ACTION ITEM
Please repeat the lines below, exactly and only, from the one that holds "Live-Action TV" through the one that holds "word over and over.".
------ PROVIDED DATA ------
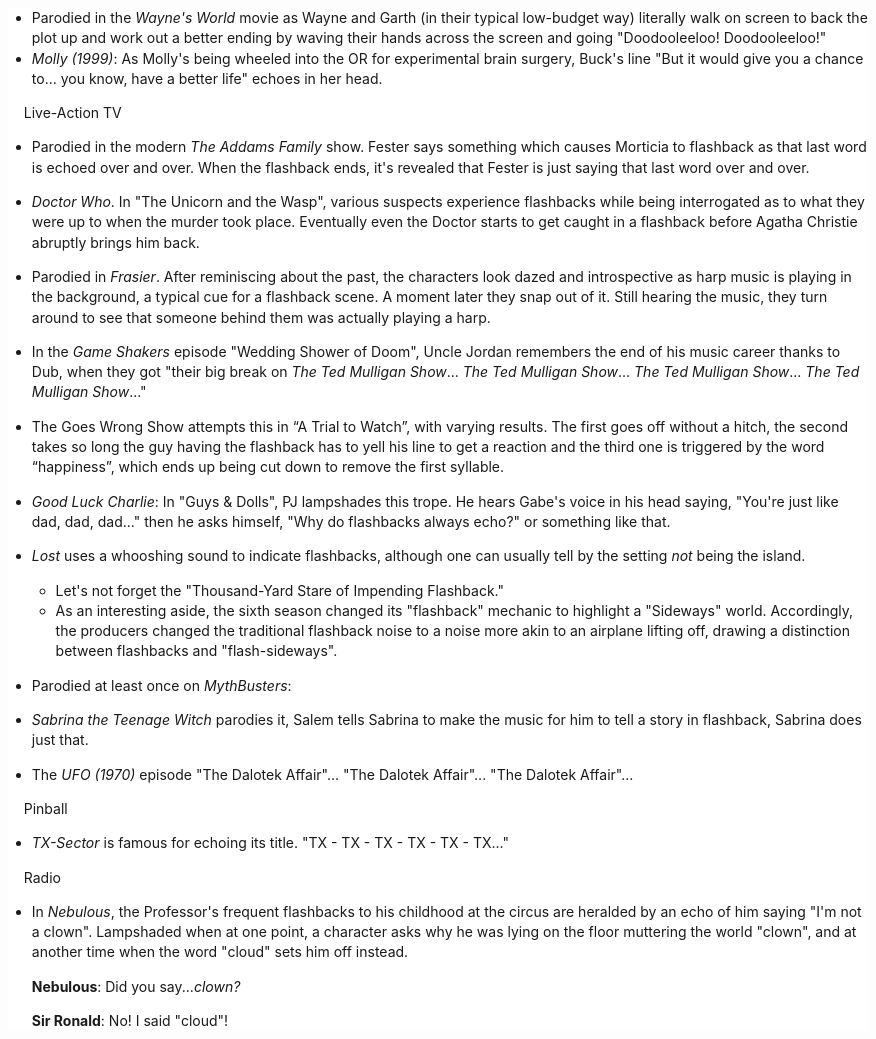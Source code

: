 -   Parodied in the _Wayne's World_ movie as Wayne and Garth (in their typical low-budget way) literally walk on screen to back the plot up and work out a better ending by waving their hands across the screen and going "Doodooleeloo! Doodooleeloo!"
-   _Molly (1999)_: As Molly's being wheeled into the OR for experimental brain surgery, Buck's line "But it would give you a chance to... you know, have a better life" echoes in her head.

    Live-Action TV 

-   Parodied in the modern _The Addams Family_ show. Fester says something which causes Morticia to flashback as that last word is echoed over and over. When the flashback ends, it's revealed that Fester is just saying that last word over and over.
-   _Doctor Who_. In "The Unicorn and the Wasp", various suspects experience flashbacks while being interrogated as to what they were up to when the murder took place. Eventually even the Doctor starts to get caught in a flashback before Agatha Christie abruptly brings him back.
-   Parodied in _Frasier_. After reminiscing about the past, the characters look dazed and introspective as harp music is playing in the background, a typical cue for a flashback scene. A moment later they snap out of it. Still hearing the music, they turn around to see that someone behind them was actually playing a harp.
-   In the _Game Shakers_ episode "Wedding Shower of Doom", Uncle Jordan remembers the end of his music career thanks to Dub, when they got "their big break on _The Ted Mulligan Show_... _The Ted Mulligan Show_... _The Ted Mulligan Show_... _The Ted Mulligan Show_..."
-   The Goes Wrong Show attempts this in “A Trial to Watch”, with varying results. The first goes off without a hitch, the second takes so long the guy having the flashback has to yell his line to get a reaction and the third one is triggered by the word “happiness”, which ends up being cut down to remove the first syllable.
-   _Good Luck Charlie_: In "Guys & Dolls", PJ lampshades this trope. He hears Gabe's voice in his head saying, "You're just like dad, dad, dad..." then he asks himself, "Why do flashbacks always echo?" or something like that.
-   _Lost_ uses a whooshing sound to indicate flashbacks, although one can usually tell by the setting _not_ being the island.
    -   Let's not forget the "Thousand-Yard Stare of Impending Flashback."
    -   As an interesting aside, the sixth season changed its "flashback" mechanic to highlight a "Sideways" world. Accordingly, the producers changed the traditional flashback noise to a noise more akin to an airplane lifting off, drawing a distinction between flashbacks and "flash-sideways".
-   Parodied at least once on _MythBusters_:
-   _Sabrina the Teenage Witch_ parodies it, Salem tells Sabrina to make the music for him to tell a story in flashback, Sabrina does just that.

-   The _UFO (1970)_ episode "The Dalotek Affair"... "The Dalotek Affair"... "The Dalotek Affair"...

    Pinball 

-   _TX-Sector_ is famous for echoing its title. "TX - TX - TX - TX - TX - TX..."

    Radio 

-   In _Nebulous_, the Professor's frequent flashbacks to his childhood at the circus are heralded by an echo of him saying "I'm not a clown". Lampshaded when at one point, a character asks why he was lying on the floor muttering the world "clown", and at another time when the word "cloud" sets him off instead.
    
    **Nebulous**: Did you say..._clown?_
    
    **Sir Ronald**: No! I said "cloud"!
------
RESPONSE TO THIS EXERCISE
    Live-Action TV 

-   Parodied in the modern _The Addams Family_ show. Fester says something which causes Morticia to flashback as that last word is echoed over and over. When the flashback ends, it's revealed that Fester is just saying that last word over and over.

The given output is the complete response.